Copy each entry below unchanged; the images do not go in the copy.

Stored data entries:
----

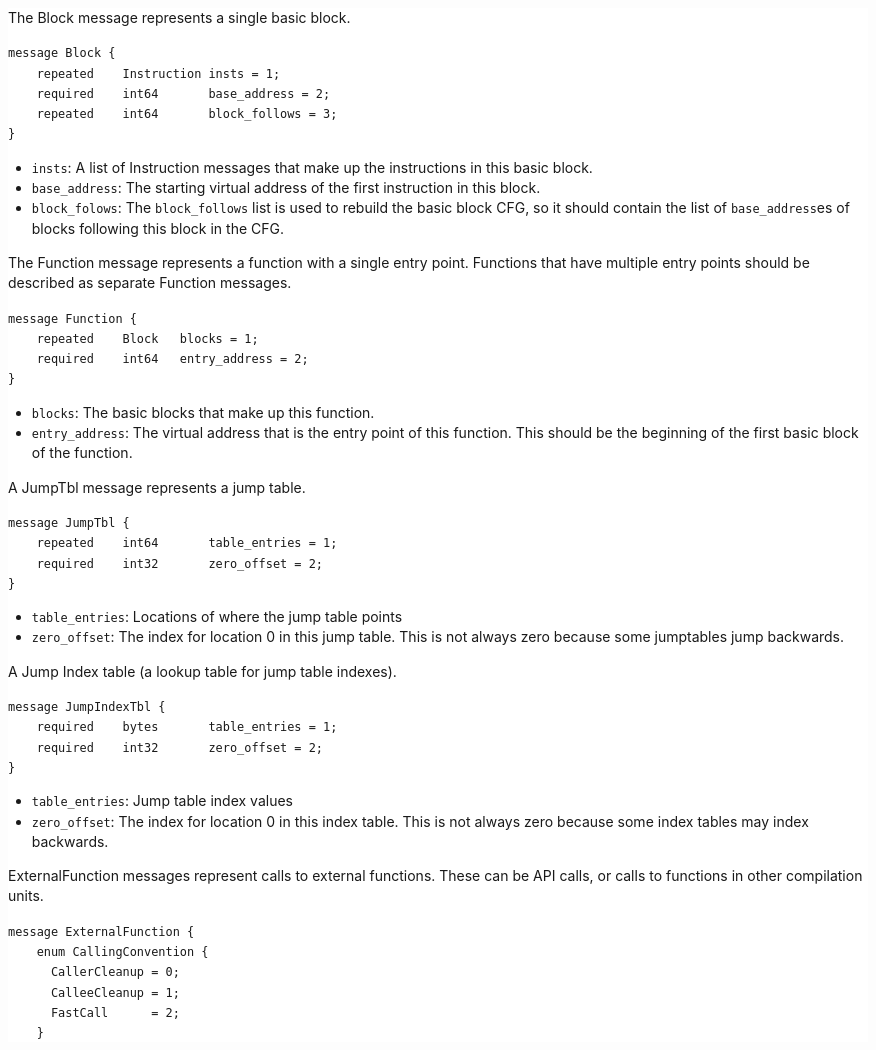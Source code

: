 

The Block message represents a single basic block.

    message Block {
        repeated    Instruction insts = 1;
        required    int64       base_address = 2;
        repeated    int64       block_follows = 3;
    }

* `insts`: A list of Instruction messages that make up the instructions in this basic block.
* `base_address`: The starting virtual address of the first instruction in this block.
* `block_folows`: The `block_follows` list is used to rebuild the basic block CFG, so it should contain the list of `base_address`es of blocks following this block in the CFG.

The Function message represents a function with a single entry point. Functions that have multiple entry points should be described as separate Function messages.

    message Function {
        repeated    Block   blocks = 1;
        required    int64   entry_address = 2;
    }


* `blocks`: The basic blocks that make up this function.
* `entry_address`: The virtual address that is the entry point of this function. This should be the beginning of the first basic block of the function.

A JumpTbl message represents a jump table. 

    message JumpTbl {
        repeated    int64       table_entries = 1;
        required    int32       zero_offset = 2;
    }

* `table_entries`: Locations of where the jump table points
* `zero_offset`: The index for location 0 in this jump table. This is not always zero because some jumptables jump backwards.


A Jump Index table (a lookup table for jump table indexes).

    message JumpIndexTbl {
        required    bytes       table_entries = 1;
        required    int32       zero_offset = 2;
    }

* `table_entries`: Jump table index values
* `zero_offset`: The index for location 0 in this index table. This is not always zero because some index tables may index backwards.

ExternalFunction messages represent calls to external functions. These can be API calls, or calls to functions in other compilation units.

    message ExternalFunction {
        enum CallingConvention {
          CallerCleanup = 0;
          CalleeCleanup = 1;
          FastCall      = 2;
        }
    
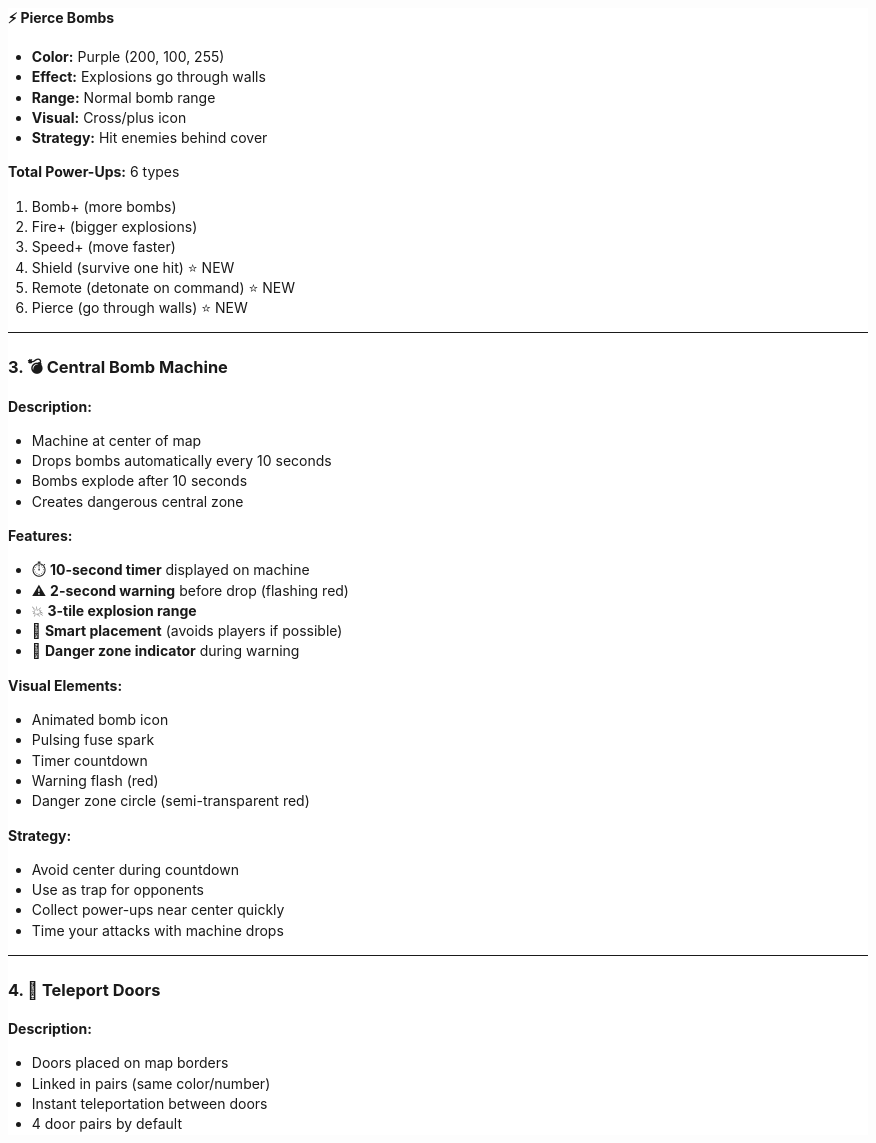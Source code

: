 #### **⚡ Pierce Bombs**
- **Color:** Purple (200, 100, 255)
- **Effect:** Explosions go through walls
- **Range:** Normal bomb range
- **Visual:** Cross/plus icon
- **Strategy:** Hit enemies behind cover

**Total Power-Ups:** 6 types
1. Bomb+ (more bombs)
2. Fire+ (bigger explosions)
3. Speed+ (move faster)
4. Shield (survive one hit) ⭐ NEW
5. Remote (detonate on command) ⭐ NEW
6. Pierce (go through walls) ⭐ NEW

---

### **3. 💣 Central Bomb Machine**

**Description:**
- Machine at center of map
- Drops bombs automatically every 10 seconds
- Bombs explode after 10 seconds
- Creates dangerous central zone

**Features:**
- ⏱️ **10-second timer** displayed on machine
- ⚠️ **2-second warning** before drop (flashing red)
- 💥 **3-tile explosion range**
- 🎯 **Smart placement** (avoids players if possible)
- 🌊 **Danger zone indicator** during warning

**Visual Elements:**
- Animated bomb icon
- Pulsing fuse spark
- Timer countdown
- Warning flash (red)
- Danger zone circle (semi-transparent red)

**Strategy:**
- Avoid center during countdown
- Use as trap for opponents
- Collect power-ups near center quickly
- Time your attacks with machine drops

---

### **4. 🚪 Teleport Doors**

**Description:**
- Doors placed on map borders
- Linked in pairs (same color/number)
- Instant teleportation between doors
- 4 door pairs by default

----

■ RESPONSE AREA
Source code

: 

The Block message represents a single basic block.

    message Block {
        repeated    Instruction insts = 1;
        required    int64       base_address = 2;
        repeated    int64       block_follows = 3;
    }

* `insts`: A list of Instruction messages that make up the instructions in this basic block.
* `base_address`: The starting virtual address of the first instruction in this block.
* `block_folows`: The `block_follows` list is used to rebuild the basic block CFG, so it should contain the list of `base_address`es of blocks following this block in the CFG.

The Function message represents a function with a single entry point. Functions that have multiple entry points should be described as separate Function messages.

    message Function {
        repeated    Block   blocks = 1;
        required    int64   entry_address = 2;
    }


* `blocks`: The basic blocks that make up this function.
* `entry_address`: The virtual address that is the entry point of this function. This should be the beginning of the first basic block of the function.

A JumpTbl message represents a jump table. 

    message JumpTbl {
        repeated    int64       table_entries = 1;
        required    int32       zero_offset = 2;
    }

* `table_entries`: Locations of where the jump table points
* `zero_offset`: The index for location 0 in this jump table. This is not always zero because some jumptables jump backwards.


A Jump Index table (a lookup table for jump table indexes).

    message JumpIndexTbl {
        required    bytes       table_entries = 1;
        required    int32       zero_offset = 2;
    }

* `table_entries`: Jump table index values
* `zero_offset`: The index for location 0 in this index table. This is not always zero because some index tables may index backwards.

ExternalFunction messages represent calls to external functions. These can be API calls, or calls to functions in other compilation units.

    message ExternalFunction {
        enum CallingConvention {
          CallerCleanup = 0;
          CalleeCleanup = 1;
          FastCall      = 2;
        }
    
Source code

: #### **⚡ Pierce Bombs**
- **Color:** Purple (200, 100, 255)
- **Effect:** Explosions go through walls
- **Range:** Normal bomb range
- **Visual:** Cross/plus icon
- **Strategy:** Hit enemies behind cover

**Total Power-Ups:** 6 types
1. Bomb+ (more bombs)
2. Fire+ (bigger explosions)
3. Speed+ (move faster)
4. Shield (survive one hit) ⭐ NEW
5. Remote (detonate on command) ⭐ NEW
6. Pierce (go through walls) ⭐ NEW

---

### **3. 💣 Central Bomb Machine**

**Description:**
- Machine at center of map
- Drops bombs automatically every 10 seconds
- Bombs explode after 10 seconds
- Creates dangerous central zone

**Features:**
- ⏱️ **10-second timer** displayed on machine
- ⚠️ **2-second warning** before drop (flashing red)
- 💥 **3-tile explosion range**
- 🎯 **Smart placement** (avoids players if possible)
- 🌊 **Danger zone indicator** during warning

**Visual Elements:**
- Animated bomb icon
- Pulsing fuse spark
- Timer countdown
- Warning flash (red)
- Danger zone circle (semi-transparent red)

**Strategy:**
- Avoid center during countdown
- Use as trap for opponents
- Collect power-ups near center quickly
- Time your attacks with machine drops

---

### **4. 🚪 Teleport Doors**

**Description:**
- Doors placed on map borders
- Linked in pairs (same color/number)
- Instant teleportation between doors
- 4 door pairs by default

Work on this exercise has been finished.